Headline CPI (May 2026, monthly) 4.0% annual — down from 4.6% in March
Trimmed mean (May 2026, monthly) 3.6% annual — UP from 3.4% in April
RBA target 2–3%
CPI release Wednesday 29 July 2026, 11:30am AEST (ABS)
RBA Board meeting 10–11 August 2026
Decision announced 11 August 2026, 2:30pm AEST
Market probability of August hike ~50%

On Wednesday 29 July at 11:30am AEST, the Australian Bureau of Statistics will publish two things at once: the June monthly CPI — its first release — and the June quarter underlying inflation measures, including the trimmed mean the RBA uses to set rates. The headline number will look better than it has all year. The trimmed mean may not.

Fuel prices have eased, the fuel excise was halved on 1 April, and headline annual inflation has fallen from 4.6% in March to 4.0% in May. That improvement is real, but it obscures a more uncomfortable picture. The trimmed mean — which strips out one-off effects like fuel excise cuts — rose from 3.4% in April to 3.6% in May. Underlying domestic inflation is heading the wrong direction.

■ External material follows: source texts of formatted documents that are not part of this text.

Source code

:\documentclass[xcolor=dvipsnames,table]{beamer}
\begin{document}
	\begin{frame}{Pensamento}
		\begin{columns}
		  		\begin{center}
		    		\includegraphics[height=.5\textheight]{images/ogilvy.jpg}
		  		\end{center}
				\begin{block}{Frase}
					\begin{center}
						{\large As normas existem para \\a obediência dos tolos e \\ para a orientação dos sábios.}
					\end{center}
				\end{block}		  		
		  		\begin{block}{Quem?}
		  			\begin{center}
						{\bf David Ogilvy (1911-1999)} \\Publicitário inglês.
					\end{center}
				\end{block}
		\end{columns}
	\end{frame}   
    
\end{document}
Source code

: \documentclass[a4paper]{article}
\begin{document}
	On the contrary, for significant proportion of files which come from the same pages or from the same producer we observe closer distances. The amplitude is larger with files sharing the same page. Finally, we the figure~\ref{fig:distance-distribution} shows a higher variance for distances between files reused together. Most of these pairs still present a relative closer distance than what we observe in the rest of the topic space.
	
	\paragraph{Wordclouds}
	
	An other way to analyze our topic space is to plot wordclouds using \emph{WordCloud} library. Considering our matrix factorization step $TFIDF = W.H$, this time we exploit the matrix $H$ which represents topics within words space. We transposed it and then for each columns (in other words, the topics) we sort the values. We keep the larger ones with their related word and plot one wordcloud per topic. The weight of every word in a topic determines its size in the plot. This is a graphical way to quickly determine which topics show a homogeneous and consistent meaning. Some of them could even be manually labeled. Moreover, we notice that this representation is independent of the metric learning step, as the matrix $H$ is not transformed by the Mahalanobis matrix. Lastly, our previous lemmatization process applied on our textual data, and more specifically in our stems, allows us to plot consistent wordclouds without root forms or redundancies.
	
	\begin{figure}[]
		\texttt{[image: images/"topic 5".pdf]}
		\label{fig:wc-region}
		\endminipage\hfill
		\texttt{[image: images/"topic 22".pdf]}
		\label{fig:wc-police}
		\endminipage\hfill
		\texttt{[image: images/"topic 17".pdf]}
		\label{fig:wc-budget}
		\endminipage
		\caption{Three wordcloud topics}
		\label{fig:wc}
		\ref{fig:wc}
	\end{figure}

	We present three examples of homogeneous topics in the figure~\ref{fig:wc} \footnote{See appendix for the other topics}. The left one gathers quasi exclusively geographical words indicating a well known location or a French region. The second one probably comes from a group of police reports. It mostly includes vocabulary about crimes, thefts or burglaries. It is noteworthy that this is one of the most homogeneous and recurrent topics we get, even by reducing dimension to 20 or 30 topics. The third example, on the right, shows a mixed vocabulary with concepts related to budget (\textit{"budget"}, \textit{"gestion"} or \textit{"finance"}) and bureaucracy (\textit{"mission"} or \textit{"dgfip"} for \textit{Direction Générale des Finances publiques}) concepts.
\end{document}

Whether the 29 July data confirms that, or provides a more reassuring picture, will almost certainly determine whether the cash rate rises from 4.35% on August 11. Here is what to watch.

Why 29 July Is Different From the Usual Quarterly Release

The 29 July release is unusual in one important way. Under the ABS's monthly CPI transition, June is one of four months where the monthly CPI is published simultaneously with the quarterly underlying inflation measures. On 29 July you will get three things at once:

First, the June 2026 monthly headline CPI — its first public release. We have April and May but have not seen June yet.

Second, the June quarter trimmed mean and weighted median — the quarterly underlying measures compiled on the ABS's established historical methodology. These are the numbers the RBA's models are calibrated to.

Third, all component and city-level data for the quarter.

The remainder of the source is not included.